#### Task objective:
Within the material below, locate the line with "SM2 Modding Research" and the line with "- .dds plugin", then return those two lines and all lines between them, exactly as written.

#### Material for the task:
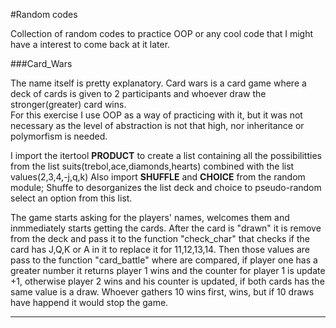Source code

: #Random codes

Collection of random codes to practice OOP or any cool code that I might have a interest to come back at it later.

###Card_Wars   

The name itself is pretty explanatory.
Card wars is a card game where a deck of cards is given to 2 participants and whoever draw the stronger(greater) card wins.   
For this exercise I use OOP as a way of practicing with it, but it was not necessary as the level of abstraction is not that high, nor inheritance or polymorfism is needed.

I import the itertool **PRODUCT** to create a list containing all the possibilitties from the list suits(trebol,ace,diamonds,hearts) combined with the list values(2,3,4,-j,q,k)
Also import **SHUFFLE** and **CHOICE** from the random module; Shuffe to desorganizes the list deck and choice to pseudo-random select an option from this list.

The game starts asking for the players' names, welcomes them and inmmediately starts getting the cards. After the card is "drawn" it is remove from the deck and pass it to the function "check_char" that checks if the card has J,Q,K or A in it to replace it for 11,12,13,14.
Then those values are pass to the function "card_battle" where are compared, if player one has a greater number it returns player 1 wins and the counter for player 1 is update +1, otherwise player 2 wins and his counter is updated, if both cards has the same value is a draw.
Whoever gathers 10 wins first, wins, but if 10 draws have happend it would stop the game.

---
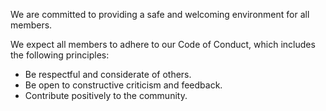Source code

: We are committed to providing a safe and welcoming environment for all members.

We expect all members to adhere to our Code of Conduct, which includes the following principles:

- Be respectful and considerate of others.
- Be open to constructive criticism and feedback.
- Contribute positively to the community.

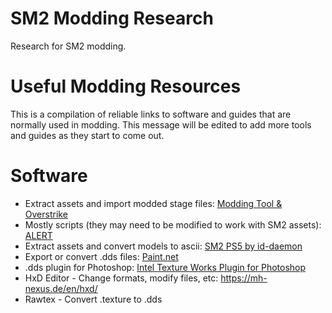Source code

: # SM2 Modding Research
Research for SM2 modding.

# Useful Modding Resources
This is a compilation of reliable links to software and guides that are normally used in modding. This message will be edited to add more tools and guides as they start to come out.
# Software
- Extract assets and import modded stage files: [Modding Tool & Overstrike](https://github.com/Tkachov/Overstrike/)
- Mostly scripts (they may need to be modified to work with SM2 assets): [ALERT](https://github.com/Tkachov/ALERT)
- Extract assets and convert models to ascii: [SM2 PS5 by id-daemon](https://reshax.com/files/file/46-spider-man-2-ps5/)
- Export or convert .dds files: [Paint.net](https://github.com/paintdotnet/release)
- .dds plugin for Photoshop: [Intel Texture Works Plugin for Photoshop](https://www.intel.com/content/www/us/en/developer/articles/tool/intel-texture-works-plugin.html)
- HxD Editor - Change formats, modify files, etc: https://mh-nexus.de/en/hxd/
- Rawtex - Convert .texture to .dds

#### Solution for this problem:
: # SM2 Modding Research
Research for SM2 modding.

# Useful Modding Resources
This is a compilation of reliable links to software and guides that are normally used in modding. This message will be edited to add more tools and guides as they start to come out.
# Software
- Extract assets and import modded stage files: [Modding Tool & Overstrike](https://github.com/Tkachov/Overstrike/)
- Mostly scripts (they may need to be modified to work with SM2 assets): [ALERT](https://github.com/Tkachov/ALERT)
- Extract assets and convert models to ascii: [SM2 PS5 by id-daemon](https://reshax.com/files/file/46-spider-man-2-ps5/)
- Export or convert .dds files: [Paint.net](https://github.com/paintdotnet/release)
- .dds plugin for Photoshop: [Intel Texture Works Plugin for Photoshop](https://www.intel.com/content/www/us/en/developer/articles/tool/intel-texture-works-plugin.html)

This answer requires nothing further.